その時代、その文明を、否定する為だけの装置の完成を目指し、チートは駆動していた。
そう、けれどその全てが過去形である。もう終わったのだ。終わってしまったのだ。何もかもが、もう既に手遅れであった。自己否定というシステムは動作を終え、成り代るべき英雄であるアマリリスは、そのことを拒絶しているが意思だけで争うことができるものでもない。

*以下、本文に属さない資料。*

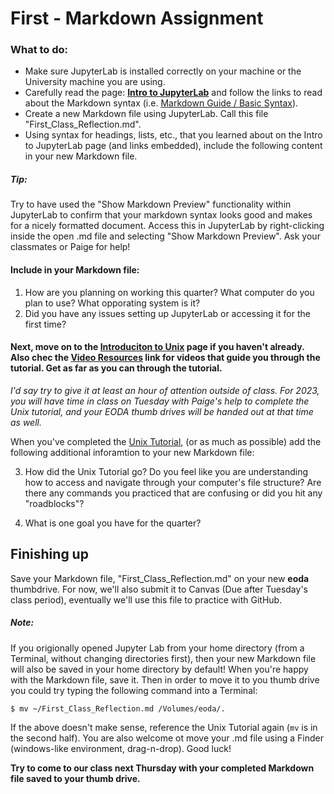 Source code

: # First - Markdown Assignment

### What to do: 
- Make sure JupyterLab is installed correctly on your machine or the University machine you are using.
- Carefully read the page: [**Intro to JupyterLab**](../Pages/intro_to_jupyterlab) and follow the links to read about the Markdown syntax (i.e. [Markdown Guide / Basic Syntax](https://www.markdownguide.org/basic-syntax)). 
- Create a new Markdown file using JupyterLab. Call this file "First_Class_Reflection.md". 
- Using syntax for headings, lists, etc., that you learned about on the Intro to JupyterLab page (and links embedded), include the following content in your new Markdown file.

##### Tip:
Try to have used the "Show Markdown Preview" functionality within JupyterLab to confirm that your markdown syntax looks good and makes for a nicely formatted document.  Access this in JupyterLab by right-clicking inside the open .md file and selecting "Show Markdown Preview". Ask your classmates or Paige for help!

#### Include in your Markdown file:

1. How are you planning on working this quarter? What computer do you plan to use? What opporating system is it? 
2. Did you have any issues setting up JupyterLab or accessing it for the first time?

#### Next, move on to the [Introduciton to Unix](../Pages/intro_to_unix) page if you haven't already. Also chec the [Video Resources](../Pages/videos) link for videos that guide you through the tutorial. Get as far as you can through the tutorial.  

*I'd say try to give it at least an hour of attention outside of class.  For 2023, you will have time in class on Tuesday with Paige's help to complete the Unix tutorial, and your EODA thumb drives will be handed out at that time as well.*

When you've completed the [Unix Tutorial](../Pages/intro_to_unix), (or as much as possible) add the following additional inforamtion to your new Markdown file:

3. How did the Unix Tutorial go?  Do you feel like you are understanding how to access and navigate through your computer's file structure? Are there any commands you practiced that are confusing or did you hit any "roadblocks"?

4. What is one goal you have for the quarter?

## Finishing up

Save your Markdown file, "First_Class_Reflection.md" on your new **eoda** thumbdrive.
For now, we'll also submit it to Canvas (Due after Tuesday's class period), eventually we'll use this file to practice with GitHub.

##### Note:
If you origionally opened Jupyter Lab from your home directory (from a Terminal, without changing directories first), then your new Markdown file will also be saved in your home directory by default!  When you're happy with the Markdown file, save it. Then in order to move it to you thumb drive you could try typing the following command into a Terminal:

```
$ mv ~/First_Class_Reflection.md /Volumes/eoda/.
```
If the above doesn't make sense, reference the Unix Tutorial again (`mv` is in the second half). You are also welcome ot move your .md file using a Finder (windows-like environment, drag-n-drop). Good luck!

**Try to come to our class next Thursday with your completed Markdown file saved to your thumb drive.**
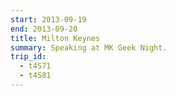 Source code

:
 ```yaml
---
start: 2013-09-19
end: 2013-09-20
title: Milton Keynes
summary: Speaking at MK Geek Night.
trip_id:
  - t4S71
  - t4S81
---
```

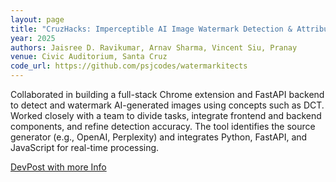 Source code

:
 ```yaml
---
layout: page
title: "CruzHacks: Imperceptible AI Image Watermark Detection & Attribution"
year: 2025
authors: Jaisree D. Ravikumar, Arnav Sharma, Vincent Siu, Pranay
venue: Civic Auditorium, Santa Cruz
code_url: https://github.com/psjcodes/watermarkitects
---
```


Collaborated in building a full-stack Chrome extension and FastAPI backend to detect and watermark AI-generated images using concepts such as DCT. Worked closely with a team to divide tasks, integrate frontend and backend components, and refine detection accuracy. The tool identifies the source generator (e.g., OpenAI, Perplexity) and integrates Python, FastAPI, and JavaScript for real-time processing.

[DevPost with more Info](https://devpost.com/software/watermarkitects-whose-pixel-is-it-anyway#updates)
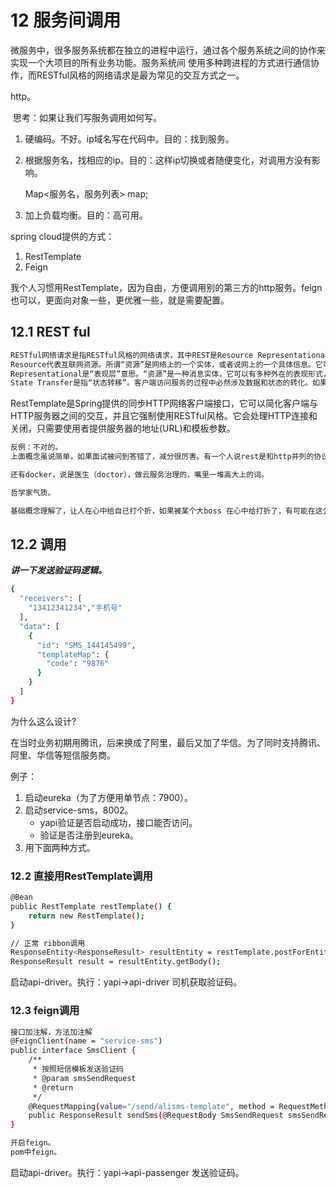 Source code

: # 12 服务间调用

​		微服务中，很多服务系统都在独立的进程中运行，通过各个服务系统之间的协作来实现一个大项目的所有业务功能。服务系统间 使用多种跨进程的方式进行通信协作，而RESTful风格的网络请求是最为常见的交互方式之一。

http。

​	思考：如果让我们写服务调用如何写。

1. 硬编码。不好。ip域名写在代码中。目的：找到服务。

2. 根据服务名，找相应的ip。目的：这样ip切换或者随便变化，对调用方没有影响。

   Map<服务名，服务列表> map;

3. 加上负载均衡。目的：高可用。



spring cloud提供的方式：

1. RestTemplate
2. Feign

我个人习惯用RestTemplate，因为自由，方便调用别的第三方的http服务。feign也可以，更面向对象一些，更优雅一些，就是需要配置。

## 12.1 REST ful

```sh
RESTful网络请求是指RESTful风格的网络请求，其中REST是Resource Representational State Transfer的缩写，直接翻译即“资源表现层状态转移”。
Resource代表互联网资源。所谓“资源”是网络上的一个实体，或者说网上的一个具体信息。它可以是一段文本、一首歌曲、一种服务，可以使用一个URI指向它，每种“资源”对应一个URI。
Representational是“表现层”意思。“资源”是一种消息实体，它可以有多种外在的表现形式，我们把“资源”具体呈现出来的形式叫作它的“表现层”。比如说文本可以用TXT格式进行表现，也可以使用XML格式、JSON格式和二进制格式；视频可以用MP4格式表现，也可以用AVI格式表现。URI只代表资源的实体，不代表它的形式。它的具体表现形式，应该由HTTP请求的头信息Accept和Content-Type字段指定，这两个字段是对“表现层”的描述。
State Transfer是指“状态转移”。客户端访问服务的过程中必然涉及数据和状态的转化。如果客户端想要操作服务端资源，必须通过某种手段，让服务器端资源发生“状态转移”。而这种转化是建立在表现层之上的，所以被称为“表现层状态转移”。客户端通过使用HTTP协议中的四个动词来实现上述操作，它们分别是：获取资源的GET、新建或更新资源的POST、更新资源的PUT和删除资源的DELETE。
```

RestTemplate是Spring提供的同步HTTP网络客户端接口，它可以简化客户端与HTTP服务器之间的交互，并且它强制使用RESTful风格。它会处理HTTP连接和关闭，只需要使用者提供服务器的地址(URL)和模板参数。



```sh
反例：不对的。
上面概念虽说简单，如果面试被问到答错了，减分很厉害。有一个人说rest是和http并列的协议。

还有docker，说是医生（doctor），做云服务治理的，嘴里一堆高大上的词。

哲学家气质。

基础概念理解了，让人在心中给自己打个折，如果被某个大boss 在心中给打折了，有可能在这公司晋升都难。
```



## 12.2 调用

***讲一下发送验证码逻辑。***

```sh
{
  "receivers": [
    "13412341234","手机号"
  ],
  "data": [
    {
      "id": "SMS_144145499",
      "templateMap": {
        "code": "9876"
      }
    }
  ]
}
```



为什么这么设计?

在当时业务初期用腾讯，后来换成了阿里，最后又加了华信。为了同时支持腾讯、阿里、华信等短信服务商。



例子：

1. 启动eureka（为了方便用单节点：7900）。
2. 启动service-sms，8002。
   - yapi验证是否启动成功，接口能否访问。
   - 验证是否注册到eureka。
3. 用下面两种方式。

### 12.2 直接用RestTemplate调用

```sh
@Bean
public RestTemplate restTemplate() {
	return new RestTemplate();
}

// 正常 ribbon调用
ResponseEntity<ResponseResult> resultEntity = restTemplate.postForEntity(url, smsSendRequest, ResponseResult.class);
ResponseResult result = resultEntity.getBody();


```

启动api-driver。执行：yapi->api-driver  司机获取验证码。

### 12.3 feign调用

```sh
接口加注解，方法加注解
@FeignClient(name = "service-sms")
public interface SmsClient {
	/**
	 * 按照短信模板发送验证码
	 * @param smsSendRequest
	 * @return
	 */
	@RequestMapping(value="/send/alisms-template", method = RequestMethod.POST)
	public ResponseResult sendSms(@RequestBody SmsSendRequest smsSendRequest);
}

开启feign。
pom中feign。

```

启动api-driver。执行：yapi->api-passenger 发送验证码。
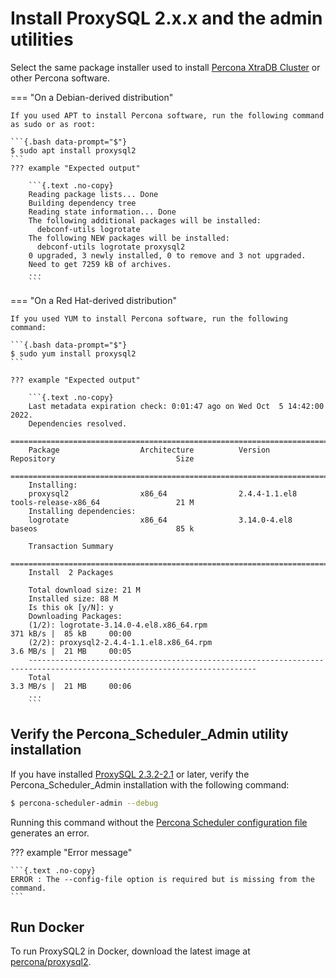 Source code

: # Install ProxySQL 2.x.x and the admin utilities

Select the same package installer used to install [Percona XtraDB Cluster](https://www.percona.com/doc/percona-xtradb-cluster/8.0/install/index.html) or other Percona software.

=== "On a Debian-derived distribution"

    If you used APT to install Percona software, run the following command as sudo or as root:

    ```{.bash data-prompt="$"}
    $ sudo apt install proxysql2
    ```
    ??? example "Expected output" 

        ```{.text .no-copy}
        Reading package lists... Done
        Building dependency tree
        Reading state information... Done
        The following additional packages will be installed:
          debconf-utils logrotate
        The following NEW packages will be installed:
          debconf-utils logrotate proxysql2
        0 upgraded, 3 newly installed, 0 to remove and 3 not upgraded.
        Need to get 7259 kB of archives.
        ...
        ```

=== "On a Red Hat-derived distribution"

    If you used YUM to install Percona software, run the following command:

    ```{.bash data-prompt="$"}
    $ sudo yum install proxysql2
    ```

    ??? example "Expected output"

        ```{.text .no-copy}
        Last metadata expiration check: 0:01:47 ago on Wed Oct  5 14:42:00 2022.
        Dependencies resolved.
        =========================================================================================================================
        Package                  Architecture          Version                        Repository                           Size
        =========================================================================================================================
        Installing:
        proxysql2                x86_64                2.4.4-1.1.el8                  tools-release-x86_64                 21 M
        Installing dependencies:
        logrotate                x86_64                3.14.0-4.el8                   baseos                               85 k

        Transaction Summary
        =========================================================================================================================
        Install  2 Packages

        Total download size: 21 M
        Installed size: 88 M
        Is this ok [y/N]: y
        Downloading Packages:
        (1/2): logrotate-3.14.0-4.el8.x86_64.rpm                                                 371 kB/s |  85 kB     00:00
        (2/2): proxysql2-2.4.4-1.1.el8.x86_64.rpm                                                3.6 MB/s |  21 MB     00:05
        -------------------------------------------------------------------------------------------------------------------------
        Total                                                                                    3.3 MB/s |  21 MB     00:06
        ...
        ```

## Verify the Percona_Scheduler_Admin utility installation

If you have installed [ProxySQL 2.3.2-2.1](release-notes-2.3.2-1.md) or later, verify the Percona_Scheduler_Admin installation with the following command:

```{.bash data-prompt="$"}
$ percona-scheduler-admin --debug
```

Running this command without the [Percona Scheduler configuration file](percona-scheduler-admin-configuration.md) generates an error.

??? example "Error message"

    ```{.text .no-copy}
    ERROR : The --config-file option is required but is missing from the command.
    ```

## Run Docker

To run ProxySQL2 in Docker, download the latest image at [percona/proxysql2](https://hub.docker.com/r/percona/proxysql2).
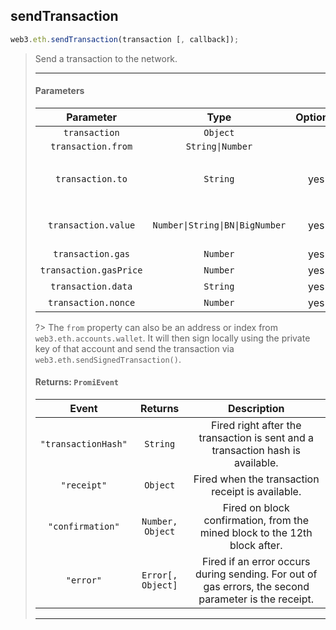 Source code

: ## sendTransaction 
```js
web3.eth.sendTransaction(transaction [, callback]);
```
> Send a transaction to the network.
>
> <hr>
>
> #### Parameters
> | Parameter | Type | Optional | Default | Description |
> |:-:|:-:|:-:|:-:|:-:|
> | `transaction` | `Object` |  |  |  |
> | `transaction.from` | `String\|Number` |  | `defaultAccount` |  |
> | `transaction.to` | `String` | yes |  | Leave `undefined` for contract deployment. |
> | `transaction.value` | `Number\|String\|BN\|BigNumber` | yes |  | Value to include, in wei. |
> | `transaction.gas` | `Number` | yes |  |  |
> | `transaction.gasPrice` | `Number` | yes |  |  |
> | `transaction.data` | `String` | yes |  |  |
> | `transaction.nonce` | `Number` | yes |  |  |
>
>
> ?> The `from` property can also be an address or index from `web3.eth.accounts.wallet`.
> It will then sign locally using the private key of that account and send the transaction via `web3.eth.sendSignedTransaction()`.
>
> #### Returns: `PromiEvent`
> | Event | Returns | Description |
> |:-:|:-:|:-:|
> | `"transactionHash"` | `String` | Fired right after the transaction is sent and a transaction hash is available. |
> | `"receipt"` | `Object` | Fired when the transaction receipt is available. |
> | `"confirmation"` | `Number, Object` | Fired on block confirmation, from the mined block to the 12th block after. |
> | `"error"` | `Error[, Object]` | Fired if an error occurs during sending. For out of gas errors, the second parameter is the receipt. |
>
> <hr>
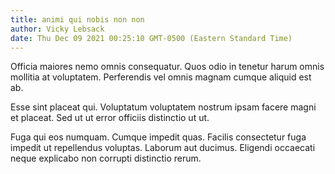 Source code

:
 ```yaml
---
title: animi qui nobis non non
author: Vicky Lebsack
date: Thu Dec 09 2021 00:25:10 GMT-0500 (Eastern Standard Time)
---
```

Officia maiores nemo omnis consequatur. Quos odio in tenetur harum omnis mollitia at voluptatem. Perferendis vel omnis magnam cumque aliquid est ab.

 Esse sint placeat qui. Voluptatum voluptatem nostrum ipsam facere magni et placeat. Sed ut ut error officiis distinctio ut ut.

 Fuga qui eos numquam. Cumque impedit quas. Facilis consectetur fuga impedit ut repellendus voluptas. Laborum aut ducimus. Eligendi occaecati neque explicabo non corrupti distinctio rerum.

故に何もかもが終わっていた。終わり続けていた。不可逆の道を、1人ですらないモノが突き進んでいた。
『嘘つき……』
そこに、一滴の涙とたった1つの言葉が落ちる。
深い悲しみと後悔と信じたくない気持ちと、軽蔑と八つ当たりと否定が混じり合ったものが加えられる。
それは、少女が気紛れに落とした涙と零した言葉。ありふれた悲劇を綴る最後の言葉。けれどそれは、同時に英雄が再起する言葉でもある。少女の涙と悲嘆の言葉、それを受けて再起しないものが英雄と言えるだろうか? 否、断じて否である。
けれどまた、普通であるならば再起が不可能であることもまた事実。己の意思が、記憶が、自我が消えてなお蘇る者は化け物だ。戦い続ける鋼の意志を持つのは、常識はずれの英雄だ。
模███ーーアクセス失敗
だが、どうだ? 『欠月 諸葉』という人間は……いや、自分を守る為『欠月 諸刃』と無意識に名乗る様になった
模倣██ーーアクセス失敗
模倣転█ーーアクセス失敗
だが、それでもまだ足りない。意志の強さがあるだけで何とかなるほど世界は甘くない。何せ、その意志自体が消滅しているのだ。故に、それを取り戻すことが必要である。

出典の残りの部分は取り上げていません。